Russia’s political organization, in addition to being of recent origin, was not organized by the Russians themselves but by Scandinavians, who, in the middle of the ninth century, were invited to rule the major Russian city of the north, Novgorod. The very notion of a “Russian state” appeared only in the fifteenth or sixteenth century. The Scandinavian-Slav rule revolved around the combination of war and commerce that was the hallmark of the first few centuries of Russia’s history. In the centuries that followed, Russia failed to create a society where order resulted from the self-governing behavior of its own citizens. Russia’s rulers were absolute monarchs, particularly after 1547 when Ivan the Terrible was crowned tsar. Ivan’s new position corresponded with a belief that Moscow, after the fall of Constantinople to the Ottomans in 1543, was the Third Rome and the last. This belief enabled the tsar to make himself still more absolute by concentrating religious and secular power. In Russia only a few hundred aristocratic families (the boyars), reputedly of foreign origin, dominated the rest of the people, with no middle class in between. Before the advent of the Scandinavians, the Russians were divided into freemen and slaves; After the Scandinavians arrived, the slaves remained as the dregs of society. Slaves were originally prisoners of war; later anyone could become so by birth or voluntary agreement. Warfare was the most important form of commerce, and the principal product was slaves.

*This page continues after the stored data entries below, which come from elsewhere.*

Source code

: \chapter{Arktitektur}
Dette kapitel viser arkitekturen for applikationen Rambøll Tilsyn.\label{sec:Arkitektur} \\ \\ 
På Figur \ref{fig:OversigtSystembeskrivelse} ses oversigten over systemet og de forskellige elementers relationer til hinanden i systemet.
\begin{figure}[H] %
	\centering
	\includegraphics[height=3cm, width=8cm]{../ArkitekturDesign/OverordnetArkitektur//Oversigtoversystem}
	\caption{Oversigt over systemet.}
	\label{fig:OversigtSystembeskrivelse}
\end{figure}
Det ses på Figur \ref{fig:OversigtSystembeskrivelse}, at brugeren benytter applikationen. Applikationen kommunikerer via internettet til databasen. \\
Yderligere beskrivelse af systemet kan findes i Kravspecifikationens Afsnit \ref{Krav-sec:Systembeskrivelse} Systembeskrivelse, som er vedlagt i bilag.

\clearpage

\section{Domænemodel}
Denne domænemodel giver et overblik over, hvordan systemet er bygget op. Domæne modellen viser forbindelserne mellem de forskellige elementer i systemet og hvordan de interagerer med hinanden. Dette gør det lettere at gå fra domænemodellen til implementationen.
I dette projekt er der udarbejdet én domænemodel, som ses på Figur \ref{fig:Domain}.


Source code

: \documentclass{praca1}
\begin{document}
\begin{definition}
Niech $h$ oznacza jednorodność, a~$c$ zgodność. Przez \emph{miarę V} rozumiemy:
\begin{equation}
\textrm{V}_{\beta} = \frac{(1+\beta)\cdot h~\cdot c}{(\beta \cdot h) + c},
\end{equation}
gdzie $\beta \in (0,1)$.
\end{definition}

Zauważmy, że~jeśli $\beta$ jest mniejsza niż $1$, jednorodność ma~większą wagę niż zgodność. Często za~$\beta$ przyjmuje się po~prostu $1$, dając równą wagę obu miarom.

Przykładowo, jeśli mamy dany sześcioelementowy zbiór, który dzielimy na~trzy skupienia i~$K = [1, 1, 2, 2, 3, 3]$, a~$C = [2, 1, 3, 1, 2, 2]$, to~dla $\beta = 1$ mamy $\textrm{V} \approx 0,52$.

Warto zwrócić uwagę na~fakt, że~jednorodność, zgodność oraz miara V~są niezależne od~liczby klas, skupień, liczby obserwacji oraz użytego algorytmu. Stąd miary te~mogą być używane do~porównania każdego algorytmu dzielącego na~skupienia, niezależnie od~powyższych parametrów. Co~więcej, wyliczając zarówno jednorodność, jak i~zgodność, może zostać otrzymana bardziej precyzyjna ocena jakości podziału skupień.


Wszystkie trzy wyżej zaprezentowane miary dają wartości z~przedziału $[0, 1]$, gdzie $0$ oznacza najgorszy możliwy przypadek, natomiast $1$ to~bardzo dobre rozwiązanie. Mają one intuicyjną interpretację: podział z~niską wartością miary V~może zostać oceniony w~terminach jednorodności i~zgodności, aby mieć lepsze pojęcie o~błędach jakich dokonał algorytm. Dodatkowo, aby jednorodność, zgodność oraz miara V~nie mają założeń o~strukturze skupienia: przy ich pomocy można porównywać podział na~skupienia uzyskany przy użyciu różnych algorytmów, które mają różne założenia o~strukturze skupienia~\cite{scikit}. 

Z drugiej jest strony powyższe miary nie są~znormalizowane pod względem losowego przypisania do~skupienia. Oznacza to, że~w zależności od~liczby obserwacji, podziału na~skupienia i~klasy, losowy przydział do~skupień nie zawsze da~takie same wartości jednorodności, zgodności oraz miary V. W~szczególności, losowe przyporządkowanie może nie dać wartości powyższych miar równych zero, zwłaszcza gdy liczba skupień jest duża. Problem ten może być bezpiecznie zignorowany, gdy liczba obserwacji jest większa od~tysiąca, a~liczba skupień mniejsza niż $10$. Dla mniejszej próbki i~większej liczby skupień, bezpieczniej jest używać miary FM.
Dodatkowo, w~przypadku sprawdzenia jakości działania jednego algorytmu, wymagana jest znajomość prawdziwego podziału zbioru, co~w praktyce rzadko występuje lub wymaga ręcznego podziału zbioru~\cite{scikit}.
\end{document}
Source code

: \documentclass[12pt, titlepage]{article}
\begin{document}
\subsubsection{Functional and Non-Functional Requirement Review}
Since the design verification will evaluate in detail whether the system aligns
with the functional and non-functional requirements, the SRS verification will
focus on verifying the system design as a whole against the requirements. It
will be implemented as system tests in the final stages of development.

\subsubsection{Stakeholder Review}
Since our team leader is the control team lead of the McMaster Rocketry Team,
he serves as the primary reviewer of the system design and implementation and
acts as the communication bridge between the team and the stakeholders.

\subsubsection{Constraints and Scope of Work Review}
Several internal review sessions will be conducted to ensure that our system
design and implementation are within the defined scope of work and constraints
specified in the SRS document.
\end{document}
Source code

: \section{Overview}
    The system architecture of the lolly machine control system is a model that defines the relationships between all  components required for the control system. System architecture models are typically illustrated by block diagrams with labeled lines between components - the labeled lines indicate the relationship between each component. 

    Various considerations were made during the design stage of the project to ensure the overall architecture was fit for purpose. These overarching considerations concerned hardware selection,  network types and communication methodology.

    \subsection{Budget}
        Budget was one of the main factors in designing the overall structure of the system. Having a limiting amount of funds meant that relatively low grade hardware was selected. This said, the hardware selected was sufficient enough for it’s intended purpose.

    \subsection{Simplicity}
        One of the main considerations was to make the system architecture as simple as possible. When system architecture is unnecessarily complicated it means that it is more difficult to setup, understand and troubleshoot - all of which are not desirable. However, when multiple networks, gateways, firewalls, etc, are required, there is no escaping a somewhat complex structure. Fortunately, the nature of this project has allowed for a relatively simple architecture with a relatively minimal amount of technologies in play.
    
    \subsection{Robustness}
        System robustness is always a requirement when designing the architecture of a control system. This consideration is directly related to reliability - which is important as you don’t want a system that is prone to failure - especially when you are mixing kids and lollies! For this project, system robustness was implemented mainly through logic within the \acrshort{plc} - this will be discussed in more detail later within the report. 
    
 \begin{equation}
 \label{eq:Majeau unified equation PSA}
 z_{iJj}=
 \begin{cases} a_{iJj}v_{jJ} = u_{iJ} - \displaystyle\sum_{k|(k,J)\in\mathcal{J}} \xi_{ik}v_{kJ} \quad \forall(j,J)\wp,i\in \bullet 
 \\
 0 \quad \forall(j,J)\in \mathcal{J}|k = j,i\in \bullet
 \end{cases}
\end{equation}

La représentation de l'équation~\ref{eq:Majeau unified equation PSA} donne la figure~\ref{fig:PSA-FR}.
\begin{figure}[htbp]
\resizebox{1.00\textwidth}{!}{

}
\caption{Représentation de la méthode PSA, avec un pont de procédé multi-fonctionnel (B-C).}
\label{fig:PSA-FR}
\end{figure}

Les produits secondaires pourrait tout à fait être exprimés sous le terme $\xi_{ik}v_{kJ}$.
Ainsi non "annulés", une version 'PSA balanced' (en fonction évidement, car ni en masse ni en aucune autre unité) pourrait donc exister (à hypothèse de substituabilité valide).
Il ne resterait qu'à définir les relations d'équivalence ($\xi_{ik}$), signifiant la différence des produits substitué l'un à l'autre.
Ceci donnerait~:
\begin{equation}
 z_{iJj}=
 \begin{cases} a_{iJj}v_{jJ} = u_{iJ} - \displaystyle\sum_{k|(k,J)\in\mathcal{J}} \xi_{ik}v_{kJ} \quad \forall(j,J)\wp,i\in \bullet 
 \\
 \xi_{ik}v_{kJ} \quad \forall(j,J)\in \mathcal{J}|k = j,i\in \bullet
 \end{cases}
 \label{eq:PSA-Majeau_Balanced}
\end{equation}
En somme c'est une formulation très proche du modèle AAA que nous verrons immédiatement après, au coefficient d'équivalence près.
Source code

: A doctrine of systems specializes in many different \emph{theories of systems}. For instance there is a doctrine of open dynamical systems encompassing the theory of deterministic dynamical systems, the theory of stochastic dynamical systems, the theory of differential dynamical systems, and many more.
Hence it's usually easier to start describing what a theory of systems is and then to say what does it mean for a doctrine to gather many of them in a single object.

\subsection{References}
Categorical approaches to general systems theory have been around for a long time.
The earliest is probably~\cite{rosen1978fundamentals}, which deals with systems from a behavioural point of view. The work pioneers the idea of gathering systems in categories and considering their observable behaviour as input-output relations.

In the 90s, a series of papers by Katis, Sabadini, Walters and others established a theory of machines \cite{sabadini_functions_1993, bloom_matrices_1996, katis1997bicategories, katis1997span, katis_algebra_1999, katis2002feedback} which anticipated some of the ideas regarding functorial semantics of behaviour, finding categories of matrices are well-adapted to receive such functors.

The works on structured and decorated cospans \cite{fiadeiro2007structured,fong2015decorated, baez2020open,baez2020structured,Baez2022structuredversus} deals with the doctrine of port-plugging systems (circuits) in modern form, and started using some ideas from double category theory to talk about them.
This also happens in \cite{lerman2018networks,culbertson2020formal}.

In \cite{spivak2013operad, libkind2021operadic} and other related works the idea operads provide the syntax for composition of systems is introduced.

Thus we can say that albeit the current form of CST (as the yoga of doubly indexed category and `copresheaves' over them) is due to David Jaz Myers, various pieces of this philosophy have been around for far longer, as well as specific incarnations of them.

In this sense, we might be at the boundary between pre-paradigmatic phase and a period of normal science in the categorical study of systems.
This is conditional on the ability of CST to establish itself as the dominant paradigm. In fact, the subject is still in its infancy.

The tsar ruled in absolute fashion with the help of his secret police, organized as early as 1565. This period followed the Mongol Yoke, an interim of about two and a half centuries (1240-1480) in which the Golden Horde Mongols mastered Russia after they had ended its flourishing period that had begun after its baptism. Russia’s pyramidal society was reformed for the first time in 1861, when about forty million serfs were legally freed from bondage by an edict of the tsar following Russia’s defeat in the Crimean War in 1854. The serfs were neither efficient tillers of land nor efficient soldiers in battle. Why should they work hard and die for others? More significant was the reform when the tsar, after Russia’s defeat by Japan in 1904-5, introduced a parliamentary democracy that lasted until 1917. In February 1917 the tsar abdicated because of the insurmountable pressures generated by Russia’s inability to cope with the problems resulting from her participation in World War I; the liberal government that then assumed power was ousted in October 1917 by the Bolsheviks.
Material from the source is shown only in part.